North Korea and Pakistan Feign Ignorance of Nuclear Transaction

Posted February. 10, 2004 22:55,   


Refutations continued in relation to the truth behind nuclear technology and missile transaction between North Korea and Pakistan.

Recently, Dr. Abdul Kadir Kahn, the Pakistani nuclear scientist, had admitted that he had helped North Korea receive concentrated uranium nuclear technology. But the Pakistani government still continues to assert that there have not been any official transactions on government level between the two countries.

As for the fact that a Pakistani air force transport aircraft had been to North Korea in 2002, a spokesperson from the Pakistani Foreign Ministry said on February 9 that “the visit was for the purchase of hand-held ground-to-air missiles.” He added, “In terms of governmental dimensions, any kind of nuclear technology outflow has not been carried out.”

On February 10, North Korea’s spokesperson for its foreign ministry flatly rejected charges of nuclear technology transfers from Pakistan to North Korea, saying, “It is ridiculous, baseless propaganda from the U.S.”

But in a recent interview with Tokyo Shimbun, the former executive secretary of the North Korean labor party, Hwang Jang-yeop, disclosed that in 1996, North Korea commenced nuclear weapon development when they made an agreement to send Chun Byung-ho, the secretary for munitions of war, to Pakistan to introduce enriched uranium technology.

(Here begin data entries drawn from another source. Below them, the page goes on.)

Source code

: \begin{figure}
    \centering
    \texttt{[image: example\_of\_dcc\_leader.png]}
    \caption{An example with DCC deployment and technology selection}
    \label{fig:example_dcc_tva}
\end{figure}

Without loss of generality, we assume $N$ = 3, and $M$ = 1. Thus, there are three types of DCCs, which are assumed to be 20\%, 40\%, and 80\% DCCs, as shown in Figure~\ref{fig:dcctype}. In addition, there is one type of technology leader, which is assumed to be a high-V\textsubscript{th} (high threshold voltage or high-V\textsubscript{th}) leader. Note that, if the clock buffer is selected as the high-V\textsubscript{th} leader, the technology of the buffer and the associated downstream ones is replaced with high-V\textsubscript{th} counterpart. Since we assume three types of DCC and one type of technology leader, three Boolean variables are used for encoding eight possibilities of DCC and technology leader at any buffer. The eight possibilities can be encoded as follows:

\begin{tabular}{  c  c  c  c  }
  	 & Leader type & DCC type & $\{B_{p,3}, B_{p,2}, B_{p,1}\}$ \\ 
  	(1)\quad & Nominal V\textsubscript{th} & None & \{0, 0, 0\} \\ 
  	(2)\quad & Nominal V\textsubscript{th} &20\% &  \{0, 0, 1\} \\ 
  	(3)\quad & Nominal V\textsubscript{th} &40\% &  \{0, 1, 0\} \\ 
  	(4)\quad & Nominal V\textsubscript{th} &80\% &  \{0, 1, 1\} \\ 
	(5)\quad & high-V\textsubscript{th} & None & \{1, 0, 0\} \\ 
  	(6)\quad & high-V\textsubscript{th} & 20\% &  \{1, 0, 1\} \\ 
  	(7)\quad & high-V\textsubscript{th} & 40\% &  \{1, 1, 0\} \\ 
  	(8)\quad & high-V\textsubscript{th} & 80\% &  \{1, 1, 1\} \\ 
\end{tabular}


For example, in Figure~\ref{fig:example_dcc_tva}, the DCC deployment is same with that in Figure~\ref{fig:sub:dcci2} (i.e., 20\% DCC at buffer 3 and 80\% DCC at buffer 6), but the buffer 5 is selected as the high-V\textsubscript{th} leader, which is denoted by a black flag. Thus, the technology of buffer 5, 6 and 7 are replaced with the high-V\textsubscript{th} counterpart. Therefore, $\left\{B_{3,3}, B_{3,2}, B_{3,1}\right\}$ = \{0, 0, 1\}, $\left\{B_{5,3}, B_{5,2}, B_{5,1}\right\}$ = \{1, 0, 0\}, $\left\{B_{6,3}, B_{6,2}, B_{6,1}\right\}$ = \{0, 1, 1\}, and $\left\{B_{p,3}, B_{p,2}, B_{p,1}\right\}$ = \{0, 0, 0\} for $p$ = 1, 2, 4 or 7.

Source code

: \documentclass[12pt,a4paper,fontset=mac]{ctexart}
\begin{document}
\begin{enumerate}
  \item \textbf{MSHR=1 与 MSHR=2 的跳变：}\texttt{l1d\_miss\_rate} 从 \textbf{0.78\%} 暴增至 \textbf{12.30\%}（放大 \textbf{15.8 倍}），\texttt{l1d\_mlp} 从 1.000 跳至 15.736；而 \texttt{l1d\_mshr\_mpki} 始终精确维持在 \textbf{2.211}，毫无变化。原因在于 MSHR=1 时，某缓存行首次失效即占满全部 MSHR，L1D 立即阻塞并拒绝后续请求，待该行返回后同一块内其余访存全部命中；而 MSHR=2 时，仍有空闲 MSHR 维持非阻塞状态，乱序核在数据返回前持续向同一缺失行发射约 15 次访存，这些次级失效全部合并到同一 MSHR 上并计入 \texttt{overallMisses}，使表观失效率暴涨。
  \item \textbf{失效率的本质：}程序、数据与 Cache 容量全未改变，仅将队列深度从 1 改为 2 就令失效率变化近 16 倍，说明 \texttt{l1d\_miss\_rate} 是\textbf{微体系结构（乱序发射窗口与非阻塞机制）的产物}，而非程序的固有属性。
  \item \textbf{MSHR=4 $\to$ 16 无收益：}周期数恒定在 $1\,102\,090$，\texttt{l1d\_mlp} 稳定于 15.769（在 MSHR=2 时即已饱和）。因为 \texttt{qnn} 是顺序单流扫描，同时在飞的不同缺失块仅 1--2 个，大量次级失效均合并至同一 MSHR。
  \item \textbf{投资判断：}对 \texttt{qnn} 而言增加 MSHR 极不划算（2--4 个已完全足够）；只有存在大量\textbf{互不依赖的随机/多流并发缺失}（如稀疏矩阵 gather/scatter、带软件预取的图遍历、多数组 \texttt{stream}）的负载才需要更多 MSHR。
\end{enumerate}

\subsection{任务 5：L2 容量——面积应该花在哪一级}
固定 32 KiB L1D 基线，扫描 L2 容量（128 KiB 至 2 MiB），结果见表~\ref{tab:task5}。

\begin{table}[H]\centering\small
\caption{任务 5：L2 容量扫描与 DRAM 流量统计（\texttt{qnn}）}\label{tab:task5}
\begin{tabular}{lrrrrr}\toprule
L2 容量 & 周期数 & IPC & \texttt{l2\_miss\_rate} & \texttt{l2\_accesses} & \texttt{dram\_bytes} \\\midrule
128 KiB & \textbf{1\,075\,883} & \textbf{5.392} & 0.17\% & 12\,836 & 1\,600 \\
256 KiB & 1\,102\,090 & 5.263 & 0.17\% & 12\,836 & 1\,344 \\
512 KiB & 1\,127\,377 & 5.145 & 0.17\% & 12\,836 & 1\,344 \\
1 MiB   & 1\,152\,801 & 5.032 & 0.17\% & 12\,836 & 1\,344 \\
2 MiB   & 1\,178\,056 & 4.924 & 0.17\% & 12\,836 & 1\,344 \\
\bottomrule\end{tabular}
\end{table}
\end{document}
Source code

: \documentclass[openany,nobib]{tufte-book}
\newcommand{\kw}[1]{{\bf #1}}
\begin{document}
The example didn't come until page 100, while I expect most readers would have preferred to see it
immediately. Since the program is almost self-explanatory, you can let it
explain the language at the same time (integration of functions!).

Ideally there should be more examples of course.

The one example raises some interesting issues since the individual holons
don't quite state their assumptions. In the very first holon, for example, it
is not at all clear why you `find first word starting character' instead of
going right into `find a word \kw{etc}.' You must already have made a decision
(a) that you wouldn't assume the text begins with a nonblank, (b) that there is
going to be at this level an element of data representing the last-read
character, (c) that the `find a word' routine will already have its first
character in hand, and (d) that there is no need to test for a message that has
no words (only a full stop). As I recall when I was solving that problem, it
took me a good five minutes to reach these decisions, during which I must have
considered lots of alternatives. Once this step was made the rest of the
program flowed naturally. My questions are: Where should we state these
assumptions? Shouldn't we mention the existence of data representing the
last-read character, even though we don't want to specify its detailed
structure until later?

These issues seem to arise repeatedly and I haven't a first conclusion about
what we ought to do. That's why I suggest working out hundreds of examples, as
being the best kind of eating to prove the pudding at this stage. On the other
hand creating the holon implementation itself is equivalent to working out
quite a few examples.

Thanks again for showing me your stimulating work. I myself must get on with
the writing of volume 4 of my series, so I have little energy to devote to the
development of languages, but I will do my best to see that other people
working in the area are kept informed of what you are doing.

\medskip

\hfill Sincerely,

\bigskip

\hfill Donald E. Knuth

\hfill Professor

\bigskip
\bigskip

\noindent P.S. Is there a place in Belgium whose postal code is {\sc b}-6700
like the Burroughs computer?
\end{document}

According to Hwang, the former North Korean secretary for international affairs, Chun remarked to him when he returned from his month-long business trip to Pakistan that “We don’t need any plutonium from now on; we can make use of uranium-235 to manufacture it [nuclear weapons].”

In accordance with this, intelligence experts assumed that because the nuclear technology transaction should be concealed as confidential, they would not have made it official or concluded a government-level convention. But there still remains a chance that a government-level “verbal agreement” was made because one of North Korea’s ministerial officials visited Pakistan.

On the other hand, Asop John, the chief of a U.S. policy research center, predicts that due to the confession of Kahn, the North Korean plan to develop enriched uranium will face a deadlock because it would be selected as a major issue of the second round of the Six-Nations Talks.

As a result, North Korea will probably continue to deny its plans.